The Museum of Lost Technology (ongoing)

Project Website: https://losttechnology.museum

Video interview by the Austrian Science Fund (FWF).

The Museum of Lost Technology is an arts-based research project, carried out at the University of Applied Arts Vienna and funded by the Austrian Science Fund (FWF): V-795 in the Elise Richter PEEK Programme. Through practice-based research, the project investigates textiles in the art and technology context with the intention to challenge expectations brought by terms such as media arts and tech-arts and explore the position of “women’s work” in contemporary technology-engaged art frameworks. Placing a creative, and interdisciplinary mode of studio inquiry at its center, the project aims to seek new and original understandings of textiles and technology, beyond electronic textiles and wearable technology applications.

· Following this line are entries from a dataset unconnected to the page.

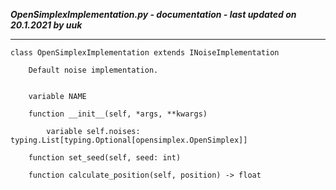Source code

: ***OpenSimplexImplementation.py - documentation - last updated on 20.1.2021 by uuk***
___

    class OpenSimplexImplementation extends INoiseImplementation
        
        Default noise implementation.


        variable NAME

        function __init__(self, *args, **kwargs)

            variable self.noises: typing.List[typing.Optional[opensimplex.OpenSimplex]]

        function set_seed(self, seed: int)

        function calculate_position(self, position) -> float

The four-year project builds on the premise that inventions in the history of science and technology were products of not only the intellectual capacity of the inventors but also their practical knowledge and skills. In the Western world, not only women but also particular knowledge that had been dominantly held by women had been excluded from official sites of science and technology research for centuries. By carrying out hands-on experiments at the intersections of textiles and selected scientific subjects, the project excavates some of the speculative “lost possibilities” that were unimaginable in the past due to the gendered social and spatial segregation of knowledge. Directed towards establishing a speculative museum of technology, the studio inquiry searches for an imaginative collection of information, techniques, and technologies that could have been conceived—but never were. The museum, in the scope of the project, is understood and explored as a site where truth is produced through the sorting of objects, knowledge, and practices.